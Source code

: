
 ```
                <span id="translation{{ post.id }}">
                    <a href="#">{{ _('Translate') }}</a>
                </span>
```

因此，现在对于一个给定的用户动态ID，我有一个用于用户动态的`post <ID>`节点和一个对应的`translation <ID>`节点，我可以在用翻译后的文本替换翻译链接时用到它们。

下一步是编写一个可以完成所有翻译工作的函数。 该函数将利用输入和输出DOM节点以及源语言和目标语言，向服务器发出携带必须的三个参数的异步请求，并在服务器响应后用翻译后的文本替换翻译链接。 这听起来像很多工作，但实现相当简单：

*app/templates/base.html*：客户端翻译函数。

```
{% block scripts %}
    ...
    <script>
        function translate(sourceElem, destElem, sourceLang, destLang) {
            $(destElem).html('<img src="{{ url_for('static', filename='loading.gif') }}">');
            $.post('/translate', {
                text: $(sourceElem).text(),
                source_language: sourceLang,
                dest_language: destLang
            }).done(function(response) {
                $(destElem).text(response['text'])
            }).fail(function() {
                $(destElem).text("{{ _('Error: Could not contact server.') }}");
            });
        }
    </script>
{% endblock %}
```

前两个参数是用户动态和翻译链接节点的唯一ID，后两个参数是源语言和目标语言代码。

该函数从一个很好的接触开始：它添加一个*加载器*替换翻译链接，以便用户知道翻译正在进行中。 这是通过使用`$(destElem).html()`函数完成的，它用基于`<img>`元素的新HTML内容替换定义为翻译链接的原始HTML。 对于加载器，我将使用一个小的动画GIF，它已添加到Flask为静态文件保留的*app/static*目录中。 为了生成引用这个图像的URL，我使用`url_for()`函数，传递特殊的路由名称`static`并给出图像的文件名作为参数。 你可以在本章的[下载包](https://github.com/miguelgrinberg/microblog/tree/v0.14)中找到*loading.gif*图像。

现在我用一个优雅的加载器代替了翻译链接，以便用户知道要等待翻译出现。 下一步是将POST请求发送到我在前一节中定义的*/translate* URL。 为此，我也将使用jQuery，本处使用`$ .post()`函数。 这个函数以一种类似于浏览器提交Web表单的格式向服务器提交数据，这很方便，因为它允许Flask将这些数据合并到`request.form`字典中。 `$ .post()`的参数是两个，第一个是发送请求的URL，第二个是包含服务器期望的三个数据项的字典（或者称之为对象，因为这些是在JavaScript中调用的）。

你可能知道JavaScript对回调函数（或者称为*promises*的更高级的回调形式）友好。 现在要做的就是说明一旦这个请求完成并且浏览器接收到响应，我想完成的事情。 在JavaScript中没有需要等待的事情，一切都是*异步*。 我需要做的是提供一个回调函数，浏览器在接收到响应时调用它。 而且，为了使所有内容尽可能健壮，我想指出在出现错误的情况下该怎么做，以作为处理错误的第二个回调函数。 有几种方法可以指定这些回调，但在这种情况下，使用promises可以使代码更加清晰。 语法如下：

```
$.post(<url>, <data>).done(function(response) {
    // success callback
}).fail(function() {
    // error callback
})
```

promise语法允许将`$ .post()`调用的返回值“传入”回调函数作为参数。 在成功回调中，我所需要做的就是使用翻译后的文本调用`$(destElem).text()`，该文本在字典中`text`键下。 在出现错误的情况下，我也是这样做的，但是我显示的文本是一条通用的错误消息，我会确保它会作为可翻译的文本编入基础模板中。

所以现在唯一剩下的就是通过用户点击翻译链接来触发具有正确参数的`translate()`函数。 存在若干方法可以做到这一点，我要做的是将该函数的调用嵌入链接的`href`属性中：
********************
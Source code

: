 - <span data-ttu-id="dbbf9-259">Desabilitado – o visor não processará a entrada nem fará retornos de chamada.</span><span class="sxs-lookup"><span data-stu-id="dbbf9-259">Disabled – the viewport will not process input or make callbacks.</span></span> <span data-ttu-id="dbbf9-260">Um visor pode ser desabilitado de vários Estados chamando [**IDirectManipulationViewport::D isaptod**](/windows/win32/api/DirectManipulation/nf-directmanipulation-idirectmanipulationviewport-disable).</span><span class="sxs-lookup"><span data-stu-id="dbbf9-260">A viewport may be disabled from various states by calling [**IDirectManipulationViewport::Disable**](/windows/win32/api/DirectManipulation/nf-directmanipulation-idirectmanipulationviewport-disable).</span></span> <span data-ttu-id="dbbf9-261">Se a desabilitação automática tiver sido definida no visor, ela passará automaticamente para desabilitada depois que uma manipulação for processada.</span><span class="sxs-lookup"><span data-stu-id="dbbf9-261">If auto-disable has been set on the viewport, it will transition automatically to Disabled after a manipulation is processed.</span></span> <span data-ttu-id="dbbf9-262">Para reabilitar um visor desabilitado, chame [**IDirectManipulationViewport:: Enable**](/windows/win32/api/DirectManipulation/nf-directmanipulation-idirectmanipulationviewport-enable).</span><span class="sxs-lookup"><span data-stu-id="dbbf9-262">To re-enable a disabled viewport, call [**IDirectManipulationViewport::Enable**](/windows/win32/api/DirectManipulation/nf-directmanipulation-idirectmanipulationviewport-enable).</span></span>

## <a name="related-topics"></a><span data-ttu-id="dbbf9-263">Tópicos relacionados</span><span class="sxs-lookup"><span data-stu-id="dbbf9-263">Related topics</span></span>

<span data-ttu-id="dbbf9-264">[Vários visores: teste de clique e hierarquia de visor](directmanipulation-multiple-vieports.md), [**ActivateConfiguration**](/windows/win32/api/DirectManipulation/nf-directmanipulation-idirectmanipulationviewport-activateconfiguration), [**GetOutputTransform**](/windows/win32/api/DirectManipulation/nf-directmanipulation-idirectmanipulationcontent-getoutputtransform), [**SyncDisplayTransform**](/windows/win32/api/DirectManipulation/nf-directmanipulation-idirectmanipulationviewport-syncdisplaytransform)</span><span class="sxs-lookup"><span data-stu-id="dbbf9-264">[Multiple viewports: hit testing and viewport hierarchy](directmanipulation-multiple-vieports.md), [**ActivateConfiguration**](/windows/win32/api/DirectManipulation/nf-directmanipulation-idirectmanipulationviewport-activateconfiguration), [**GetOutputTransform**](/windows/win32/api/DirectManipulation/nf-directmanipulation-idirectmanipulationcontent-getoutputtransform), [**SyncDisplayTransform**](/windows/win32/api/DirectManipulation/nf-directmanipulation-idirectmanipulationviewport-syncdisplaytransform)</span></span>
********************
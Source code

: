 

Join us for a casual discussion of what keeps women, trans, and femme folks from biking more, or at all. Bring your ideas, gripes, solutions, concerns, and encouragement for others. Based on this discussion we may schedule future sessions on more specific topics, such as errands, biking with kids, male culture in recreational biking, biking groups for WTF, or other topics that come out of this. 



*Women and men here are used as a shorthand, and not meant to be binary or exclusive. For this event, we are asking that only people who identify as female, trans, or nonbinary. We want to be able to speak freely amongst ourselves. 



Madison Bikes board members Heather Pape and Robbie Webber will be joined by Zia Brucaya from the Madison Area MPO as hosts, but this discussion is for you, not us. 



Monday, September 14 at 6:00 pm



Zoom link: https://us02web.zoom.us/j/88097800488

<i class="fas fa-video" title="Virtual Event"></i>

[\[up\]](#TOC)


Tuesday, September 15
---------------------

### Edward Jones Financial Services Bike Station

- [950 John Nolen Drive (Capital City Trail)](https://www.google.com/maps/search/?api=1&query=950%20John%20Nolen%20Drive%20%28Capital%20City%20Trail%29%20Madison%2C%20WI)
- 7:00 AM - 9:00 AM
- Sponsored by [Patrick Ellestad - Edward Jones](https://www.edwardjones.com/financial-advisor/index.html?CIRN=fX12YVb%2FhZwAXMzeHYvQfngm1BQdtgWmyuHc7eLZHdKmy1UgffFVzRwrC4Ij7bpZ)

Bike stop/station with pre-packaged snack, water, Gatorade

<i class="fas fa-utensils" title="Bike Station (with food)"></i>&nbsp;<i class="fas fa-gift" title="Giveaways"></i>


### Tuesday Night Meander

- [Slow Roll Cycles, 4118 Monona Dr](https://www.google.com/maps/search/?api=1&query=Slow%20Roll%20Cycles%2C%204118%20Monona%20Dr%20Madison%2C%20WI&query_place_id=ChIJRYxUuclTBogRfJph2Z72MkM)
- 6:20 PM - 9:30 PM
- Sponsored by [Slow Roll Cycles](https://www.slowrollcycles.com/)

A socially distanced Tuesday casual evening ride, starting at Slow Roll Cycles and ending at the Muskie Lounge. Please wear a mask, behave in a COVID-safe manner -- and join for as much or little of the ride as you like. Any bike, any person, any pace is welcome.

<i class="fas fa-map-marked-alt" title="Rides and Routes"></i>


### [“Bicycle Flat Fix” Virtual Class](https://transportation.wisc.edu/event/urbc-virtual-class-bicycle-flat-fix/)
********************
Within the data above, the span starting at the line containing "[\[up\]](#TOC)" and ending at the line containing "- 7:00 AM - 9:00 AM" is to be retyped exactly, with no other lines.

[\[up\]](#TOC)


Tuesday, September 15
---------------------

### Edward Jones Financial Services Bike Station

- [950 John Nolen Drive (Capital City Trail)](https://www.google.com/maps/search/?api=1&query=950%20John%20Nolen%20Drive%20%28Capital%20City%20Trail%29%20Madison%2C%20WI)
- 7:00 AM - 9:00 AM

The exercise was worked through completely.